The K1 Form and Tax Consequences
A business formed as a partnership, limited liability company or S corporation does not pay income taxes on the money it earns. Instead, the business passes its earnings to its partners, proportional to the percentage of shares each partner holds. The partners in the business report this "pass-through" income on their individual income tax returns and pay tax according to their net income. Note that the IRS considers partnership shares to be earning income even if the business reinvested the money and didn't actually pay it out to the partners.
A pass-through business reports the net earnings to the IRS but does not pay income tax on the earnings. Instead, the IRS requires the return for informational purposes, and the agency verifies that each partner has accurately reported the income. IRS rules require that companies issue their K-1s by March 15 or the 15th day of the third month of the company's tax year, if it doesn't use the calendar year; if they have been granted an extension of time to file, the deadline for the K-1 is extended by six months. The form gives each partner's share of earnings but does not have to be submitted to the IRS with Form 1040. You do, however, report any K1 income on a 1040 that you file.

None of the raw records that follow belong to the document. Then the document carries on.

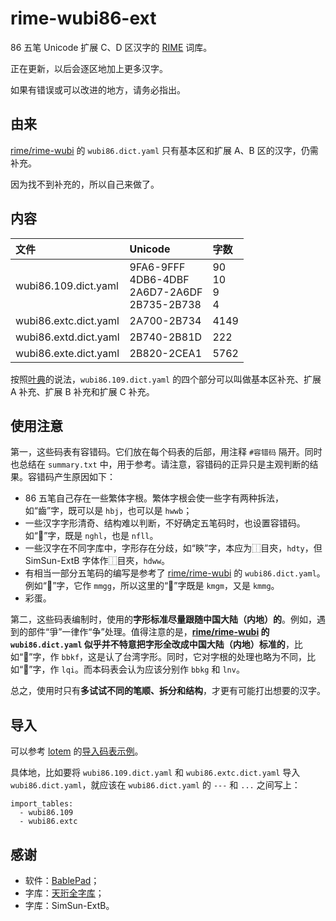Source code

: # rime-wubi86-ext

86 五笔 Unicode 扩展 C、D 区汉字的 [RIME](https://rime.im/) 词库。

正在更新，以后会逐区地加上更多汉字。

如果有错误或可以改进的地方，请务必指出。

## 由来

[rime/rime-wubi](https://github.com/rime/rime-wubi) 的 `wubi86.dict.yaml` 只有基本区和扩展 A、B 区的汉字，仍需补充。

因为找不到补充的，所以自己来做了。

## 内容

| 文件 | Unicode | 字数 |
| :--- | :------ | :--- |
| wubi86.109.dict.yaml | 9FA6-9FFF<br/>4DB6-4DBF<br/>2A6D7-2A6DF<br/>2B735-2B738 | 90<br/>10<br/>9<br/>4 |
| wubi86.extc.dict.yaml | 2A700-2B734 | 4149 |
| wubi86.extd.dict.yaml | 2B740-2B81D | 222 |
| wubi86.exte.dict.yaml | 2B820-2CEA1 | 5762 |

按照[叶典](http://yedict.com/)的说法，`wubi86.109.dict.yaml` 的四个部分可以叫做基本区补充、扩展 A 补充、扩展 B 补充和扩展 C 补充。

## 使用注意

第一，这些码表有容错码。它们放在每个码表的后部，用注释 `#容错码` 隔开。同时也总结在 `summary.txt` 中，用于参考。请注意，容错码的正异只是主观判断的结果。容错码产生原因如下：

* 86 五笔自己存在一些繁体字根。繁体字根会使一些字有两种拆法，如“齒”字，既可以是 `hbj`，也可以是 `hwwb`；
* 一些汉字字形清奇、结构难以判断，不好确定五笔码时，也设置容错码。如“𪭃”字，既是 `nghl`，也是 `nfll`。
* 一些汉字在不同字库中，字形存在分歧，如“鿃”字，本应为⿰目㚒，`hdty`，但 SimSun-ExtB 字体作⿰目夾，`hdww`。
* 有相当一部分五笔码的编写是参考了 [rime/rime-wubi](https://github.com/rime/rime-wubi) 的 `wubi86.dict.yaml`。例如“𠕄”字，它作 `mmgg`，所以这里的“𫩦”字既是 `kmgm`，又是 `kmmg`。
* 彩蛋。

第二，这些码表编制时，使用的**字形标准尽量跟随中国大陆（内地）的**。例如，遇到的部件“爭”一律作“争”处理。值得注意的是，**[rime/rime-wubi](https://github.com/rime/rime-wubi) 的 `wubi86.dict.yaml` 似乎并不特意把字形全改成中国大陆（内地）标准的**，比如“𨼳”字，作 `bbkf`，这是认了台湾字形。同时，它对字根的处理也略为不同，比如“𡆢”字，作 `lqi`。而本码表会认为应该分别作 `bbkg` 和 `lnv`。

总之，使用时只有**多试试不同的笔顺、拆分和结构**，才更有可能打出想要的汉字。

## 导入

可以参考 [lotem](https://github.com/lotem) 的[导入码表示例](https://gist.github.com/lotem/5443073)。

具体地，比如要将 `wubi86.109.dict.yaml` 和 `wubi86.extc.dict.yaml` 导入 `wubi86.dict.yaml`，就应该在 `wubi86.dict.yaml` 的 `---` 和 `...` 之间写上：

```
import_tables:
  - wubi86.109
  - wubi86.extc
```

## 感谢

* 软件：[BablePad](https://www.babelstone.co.uk/Software/BabelPad.html)；
* 字库：[天珩全字库](http://cheonhyeong.com/Simplified/download.html)；
* 字库：SimSun-ExtB。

Not all recipients of the K-1 form are active business partners; some are not even aware of their partnership status at all. If you've invested in a mutual fund or other vehicle that operates as a partnership, your earnings from the investment may be calculated according to your shares, and you may receive a unexpected K-1 in March. This is also true of trusts that pay beneficiaries yearly income according to proportions set out in the trust documents. Although you don't have to submit Form K-1 to the IRS, the fund or trust manager has reported the payout and you must add it to your declared income.
Special Cases for Reporting Schedule K 1 on Form 1040
The IRS has a rather complicated set of instructions on how to report the income or loss from a Form K-1. It depends on whether the business had a gain or loss, and whether or not the earnings were derived from passive investment or active participation in the company. In most cases, ordinary pass-through income (or loss) from a partnership, LLC or S corporation goes on Schedule E, Line 28. However, if the earnings were paid in the form of dividends or interest, then you report them on Schedule B. Capital gains or losses are reported on Schedule D.